New York's Firefighting Women
Women firefighters have served New York City for 30 years, but their numbers are still tiny in comparison to men. Recently a pioneer among them, Brenda Berkman, examined why.
On September 11, firefighters from New York City’s five boroughs made their way to services commemorating their fallen, as they have in former years. As a group, they were easy to spot in navy-blue, worsted wool dress uniforms and bell caps. Much harder to pick out were the women among their suited numbers.
Of the 10,000 firefighters in New York City, only 28 of them are female. That’s an astonishingly small number, especially considering that the percentage of the NYPD that’s female is 18 percent, the female percentage of military personnel currently serving in active duty is 14.6 percent, and that in 1982, the first year that women were allowed into the Fire Department of New York, there were almost twice as many of them as there are today.
In observation of the 30th anniversary of women in the FDNY, a panel of advocates, media members, and firefighters recently convened in New York to reflect on the struggles women in the FDNY have historically faced, as well as to contemplate exactly why women remain such a spare presence in the New York City fire service.
For female firefighters, as for many women in the workforce, the 1964 Civil Rights Act broadened their professional horizons by codifying the prohibition of sex discrimination with regards to employment. But in 1977 women still faced a reality that lagged behind the legislation. That year, under pressure from the city to comply with the act, the FDNY opened its firefighter application process to women for the first time. Five hundred female applicants passed the written test. But the physical test that followed was significantly the most demanding in FDNY history. Of the 90 women who showed up to take it—many others deterred by headlines that unequivocally predicted their failure—not a single one passed.

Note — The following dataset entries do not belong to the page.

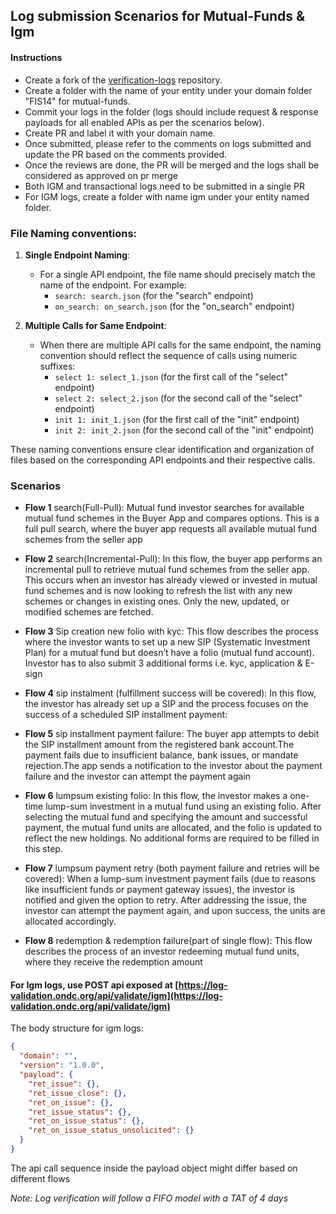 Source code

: ## Log submission Scenarios for Mutual-Funds & Igm

#### Instructions

- Create a fork of the [verification-logs](https://github.com/ONDC-Official/verification-logs) repository.
- Create a folder with the name of your entity under your domain folder "FIS14" for mutual-funds.
- Commit your logs in the folder (logs should include request & response payloads for all enabled APIs as per the scenarios below).
- Create PR and label it with your domain name.
- Once submitted, please refer to the comments on logs submitted and update the PR based on the comments provided.
- Once the reviews are done, the PR will be merged and the logs shall be considered as approved on pr merge
- Both IGM and transactional logs need to be submitted in a single PR
- For IGM logs, create a folder with name igm under your entity named folder.

### File Naming conventions:

1. **Single Endpoint Naming**:

   - For a single API endpoint, the file name should precisely match the name of the endpoint. For example:
     - `search: search.json` (for the "search" endpoint)
     - `on_search: on_search.json` (for the "on_search" endpoint)

2. **Multiple Calls for Same Endpoint**:

   - When there are multiple API calls for the same endpoint, the naming convention should reflect the sequence of calls using numeric suffixes:
     - `select 1: select_1.json` (for the first call of the "select" endpoint)
     - `select 2: select_2.json` (for the second call of the "select" endpoint)
     - `init 1: init_1.json` (for the first call of the "init" endpoint)
     - `init 2: init_2.json` (for the second call of the "init" endpoint)

These naming conventions ensure clear identification and organization of files based on the corresponding API endpoints and their respective calls.

### Scenarios

- **Flow 1** search(Full-Pull):
  Mutual fund investor searches for available mutual fund schemes in the Buyer App and compares options. This is a full pull search, where the buyer app requests all available mutual fund schemes from the seller app

- **Flow 2** search(Incremental-Pull):
  In this flow, the buyer app performs an incremental pull to retrieve mutual fund schemes from the seller app. This occurs when an investor has already viewed or invested in mutual fund schemes and is now looking to refresh the list with any new schemes or changes in existing ones. Only the new, updated, or modified schemes are fetched.

- **Flow 3** Sip creation new folio with kyc:
  This flow describes the process where the investor wants to set up a new SIP (Systematic Investment Plan) for a mutual fund but doesn’t have a folio (mutual fund account). Investor has to also submit  3 additional forms i.e. kyc, application & E-sign

- **Flow 4** sip instalment (fulfillment success will be covered):
  In this flow, the investor has already set up a SIP and the process focuses on the success of a scheduled SIP installment payment:

- **Flow 5** sip installment payment failure:
  The buyer app attempts to debit the SIP installment amount from the registered bank account.The payment fails due to insufficient balance, bank issues, or mandate rejection.The app sends a notification to the investor about the payment failure and the investor can attempt the payment again

- **Flow 6** lumpsum existing folio:
  In this flow, the investor makes a one-time lump-sum investment in a mutual fund using an existing folio. After selecting the mutual fund and specifying the amount and successful payment, the mutual fund units are allocated, and the folio is updated to reflect the new holdings. No additional forms are required to be filled in this step.

- **Flow 7** lumpsum payment retry (both payment failure and retries will be covered):
  When a lump-sum investment payment fails (due to reasons like insufficient funds or payment gateway issues), the investor is notified and given the option to retry. After addressing the issue, the investor can attempt the payment again, and upon success, the units are allocated accordingly.

- **Flow 8** redemption & redemption failure(part of single flow):
  This flow describes the process of an investor redeeming mutual fund units, where they receive the redemption amount

<!-- ### Log Verification -->

<!-- #### To verify your logs, you can use the POST api exposed at [https://log-validation.ondc.org/api/validate/fis](https://log-validation.ondc.org/api/validate/fis) within the [Log Validation Utility](https://github.com/ONDC-Official/log-validation-utility).

Available flows are:

- Flow-1

The payload structure for validation is as follows:

```json
{
  "domain": "ONDC:FIS14",
  "version": "2.0.0",
  "flow": "",
  "payload": {
    "search": {},
    "on_search": {},
    "select_1": {},
    "on_select_1": {},
    "select_2": {},
    "on_select_2": {},
    "select_3": {},
    "on_select_3": {},
    "init_1": {},
    "on_init_1": {},
    "init_2": {},
    "on_init_2": {},
    "init_3": {},
    "on_init_3": {},
    "confirm": {},
    "on_confirm": {},
    "status": {},
    "on_status": {},
    "update": {},
    "on_update": {}
  }
}
```

-->

#### For Igm logs, use POST api exposed at [https://log-validation.ondc.org/api/validate/igm](https://log-validation.ondc.org/api/validate/igm)

The body structure for igm logs:

```json
{
  "domain": "",
  "version": "1.0.0",
  "payload": {
    "ret_issue": {},
    "ret_issue_close": {},
    "ret_on_issue": {},
    "ret_issue_status": {},
    "ret_on_issue_status": {},
    "ret_on_issue_status_unsolicited": {}
  }
}
```

The api call sequence inside the payload object might differ based on different flows 

*Note: Log verification will follow a FIFO model with a TAT of 4 days*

One of these applicants, Brenda Berkman, enlisted the help of lawyers Laura Sager and Bob King to bring a class-action lawsuit against the city. They argued that the test was not an accurate indicator of whether or not an applicant could complete the tasks required by the job, and that it furthermore had a disparate impact on women vs. men, rendering the hiring process discriminatory.
As an example they cited one component of the test that involved the applicant lifting a 125-pound bag of sand from the floor, throwing it over the shoulder, and running up and down a flight of stairs with it. None of the women were able to do this to satisfaction. But in actual fire scenes, where rooms are filled with intense heat and smoke, to stand is suicide. Firefighters are trained to crawl in and drag people out, a task that most of the women were able to complete.
In 1982 a federal Judge ruled in favor of the female plaintiffs and ordered that a new test be formulated with input from their lawyers. Though the fire department ignored this, consulting only incumbent male firefighters for the test, 42 women nevertheless passed it and began their careers in the fire department.
These careers, however, were for many years characterized by harassment, undue firings, and negative feedback from coworkers. The female firefighters’ air tanks were bled, depriving them of oxygen. Their boots were filled with urine and excrement. They suffered physical and verbal assaults. They weren’t provided equipment that fit them. Brenda Berkman says that the first decade on the job was “pretty horrible,” but that even the year before she retired in 2006 she still suffered some harassment. Though the women in the FDNY today may not suffer abuse to the degree that they once did, the evidence of how welcome they really are lies in their dwindling numbers.
Regina Wilson, a member of the FDNY since 1999 and the current president of the United Women Firefighters (UWF), says that this year, 1,952 women applied to be firefighters. They are just now getting their written scores back. They have not yet taken the physical portion of the test, but in years past, this has been the biggest hurdle for women coming onto the job.
Though the reasons that women aren’t passing the exam are complex, Berkman believes that there are some easily identifiable factors. For example, though efforts to recruit women have improved in recent years, there are still untapped communities that the FDNY should be focusing on. Men cross over to the FDNY from careers in the police department, sanitation, corrections, the military. Women in these fields have already experienced a physically demanding job and need to be recruited more vigorously if the numbers are going to change.
A second factor is that women just don’t have the support that they need in training for the test. While there are all-male fraternal organizations made up of working firefighters that function as resources for men of particular demographics hoping to join FDNY, the Emerald Society (Irish Americans), the Columbia Association (Italian-Americans), the Vulcan Society (African-Americans), and the Hispanic Society, the only comparable resource for women is the UWF. Even though the UWF provides some support in physically training these candidates, the 28 women in the association can only do so much. The UWF needs more monetary assistance from the city if it is going to make a difference in preparing female candidates adequately.
Lastly, Berkman acknowledges the role of public disapproval in inhibiting women from joining the force. She says that the general public has a perception that the firefighting job requires superhuman strength, and that even the most feminist among us hesitate when we think about whom we’d want coming through the door to our rescue. The job of a firefighter she insists “requires strength, endurance, courage, determination, and a no-quit mentality.” One would think that by 2012, we might know that women possess those qualities in equal proportion to men.